McLaren could’ve taken the easy option heading into 2026: crown Lando Norris as undisputed number one, point the operation at defending his title, and sell it as simple pragmatism in a new-regulation year. Instead, Woking is doubling down on the very thing that made its 2025 campaign so noisy inside and outside the paddock — the so-called “papaya regulations” that insist Norris and Oscar Piastri race on broadly equal terms.
Andrea Stella has been clear that McLaren has revisited its internal racing principles over the winter and, after plenty of discussion, hasn’t found any great philosophical pivot it wants to make. The language he’s using matters: “fairness, integrity, equal opportunities, sportsmanship” isn’t corporate wallpaper, it’s McLaren putting a stake in the ground when most title-winning teams eventually drift towards hierarchy.
And yes, that’s a choice — one with consequences.
Last season was the proof of concept and the warning label rolled into one. McLaren spent much of 2025 looking like it was in a straight fight between its own two drivers for the championship, until Red Bull’s late charge complicated the picture. Norris, strong early, was then reeled in by Piastri, who surged ahead and at one stage held a 34-point advantage over his team-mate.
Then came Monza, and the moment that still hangs over any conversation about “equal opportunity”. After a slow McLaren pitstop dropped Norris behind Piastri, the team made the call that Piastri should surrender second place to Norris. It was framed as damage limitation, a way of righting an operational wrong and managing a championship situation — but the optics were brutal. McLaren had spent months telling everyone its drivers were free to race, only to intervene at the point when a title battle needed clarity.
Piastri’s season never really recovered. He’d already won seven grands prix before Monza; he didn’t win again afterward. Norris overhauled him, Max Verstappen got by too, and Piastri ended up third in the standings. He later acknowledged that “obviously what happened with the pitstops” played a role in the slide.
That’s why McLaren’s 2026 stance is so interesting. It’s not simply a feel-good recommitment to letting them fight — it’s a signal that the team believes its identity is part of its competitive edge, even when it makes life harder.
Stella admits as much. He’s described a thorough review process, with feedback collected through last season, post-season conversations, and continuing discussions in the present. The conclusion, though, is that the fundamentals stay. If anything, they’re “confirmed and consolidated”.
Where McLaren does see room to change is in the mechanics of how it manages the internal fight. Stella acknowledged the workload created by running a team without a conventional pecking order — not just on the pit wall, but for the wider group and “to some extent even for the drivers” as well. He wants the operation “simpler” in execution, with “fine-tuning” and some streamlining.

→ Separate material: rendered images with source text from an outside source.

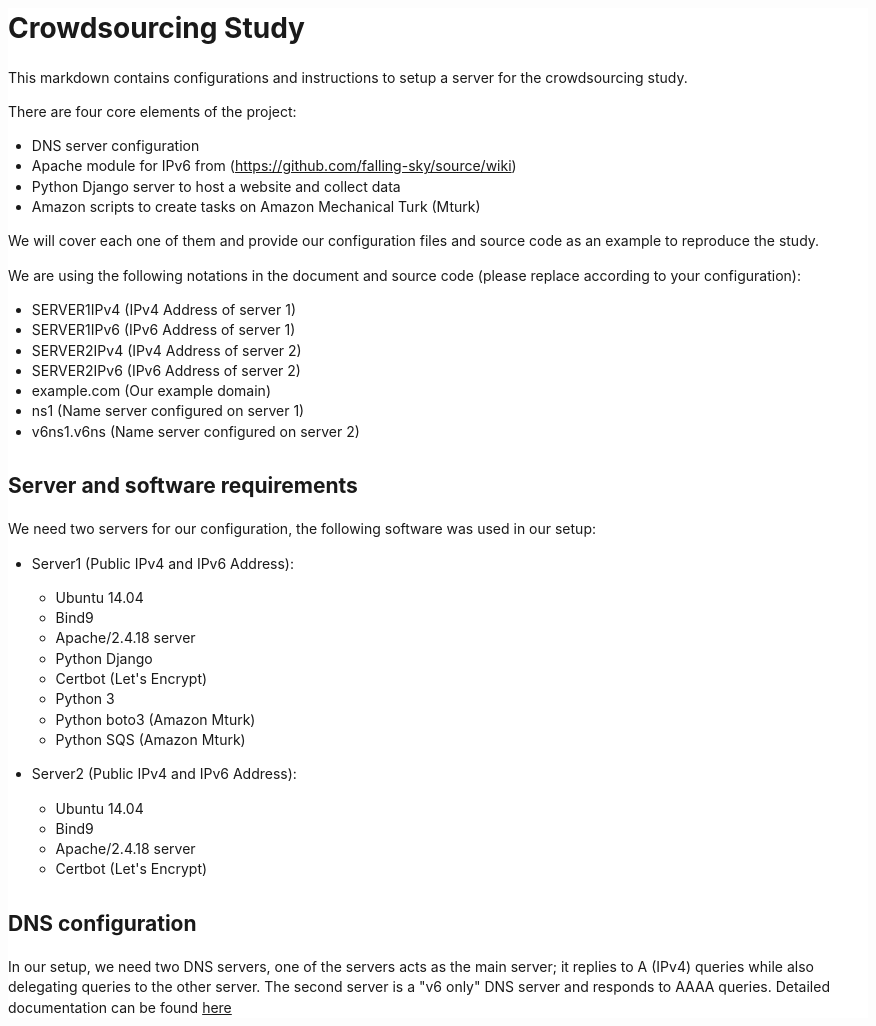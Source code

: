 # Crowdsourcing Study

This markdown contains configurations and instructions to setup a server for the crowdsourcing study.

There are four core elements of the project:

* DNS server configuration
* Apache module for IPv6 from (https://github.com/falling-sky/source/wiki)
* Python Django server to host a website and collect data
* Amazon scripts to create tasks on Amazon Mechanical Turk (Mturk)

We will cover each one of them and provide our configuration files and source code as an example to reproduce the study.

We are using the following notations in the document and source code (please replace according to your configuration):


* SERVER1IPv4 (IPv4 Address of server 1)
* SERVER1IPv6 (IPv6 Address of server 1)
* SERVER2IPv4 (IPv4 Address of server 2)
* SERVER2IPv6 (IPv6 Address of server 2)
* example.com (Our example domain)
* ns1 (Name server configured on server 1)
* v6ns1.v6ns (Name server configured on server 2)

## Server and software requirements

We need two servers for our configuration, the following software was used in our setup:

- Server1 (Public IPv4 and IPv6 Address):
    + Ubuntu 14.04
    + Bind9
    + Apache/2.4.18 server
    + Python Django
    + Certbot (Let's Encrypt)
    + Python 3
    + Python boto3 (Amazon Mturk)
    + Python SQS (Amazon Mturk)

- Server2 (Public IPv4 and IPv6 Address):
    + Ubuntu 14.04
    + Bind9
    + Apache/2.4.18 server
    + Certbot (Let's Encrypt)

## DNS configuration

In our setup, we need two DNS servers, one of the servers acts as the main server; it replies to A (IPv4) queries while also delegating queries to the other server. The second server is a "v6 only" DNS server and responds to AAAA queries. Detailed documentation can be found [here](https://github.com/falling-sky/source/wiki/InstallDNS)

But he also says that, looking back at “most of the cases”, McLaren would do the same thing again.
That’s a pretty blunt message: don’t expect a quiet rebrand into a traditional champion’s team.
For Piastri, it’s an immediate shot of credibility. The easiest way for a team to soften the blow of a contentious call is to quietly shuffle the deck afterward; McLaren hasn’t. Norris may arrive as reigning champion, but Piastri has been told, in public, that he’s still getting an equal crack at 2026.
Piastri’s own tone on the subject has been telling. He’s insisted the “papaya rules” are talked about far more outside the team than within it, and that the reality is a constant review rather than a fixed constitution. His view is that the intentions were right, and that tweaks — if they happen — will be about making life easier rather than rewriting the premise.
That squares with what Stella is saying: the ethos stays, the process gets tidier.
There’s a competitive risk here, of course. The fastest way to bleed points in modern F1 is through hesitation, and internal “fairness” policies can introduce exactly that at the sharp end of races. McLaren lived it in 2025 — the sport doesn’t need reminding how quickly a title fight turns into a post-mortem when both cars are in the mix and Red Bull, Ferrari or anyone else is waiting to capitalise.
But there’s also a strategic upside. Keeping both drivers fully engaged matters in a long season, and McLaren clearly values the performance lift it gets from letting Norris and Piastri push each other without feeling like one is driving with an invisible ceiling. It also protects the team culturally: once you declare a number one, you’d better be certain you’re not creating the next problem — especially when your “number two” has already shown he can take chunks out of a championship lead.
So McLaren heads into 2026 with the sport’s most combustible luxury: two drivers who both believe they should be champion, and a team insisting it can manage that without resorting to rigid team orders. It’s brave, it’s messy, and it’s very McLaren.
Whether it’s the smartest way to defend a title is the part that will only be answered when the first real pressure hits — not in pre-season conversations, but at 300kph with a championship swinging on a pit wall decision.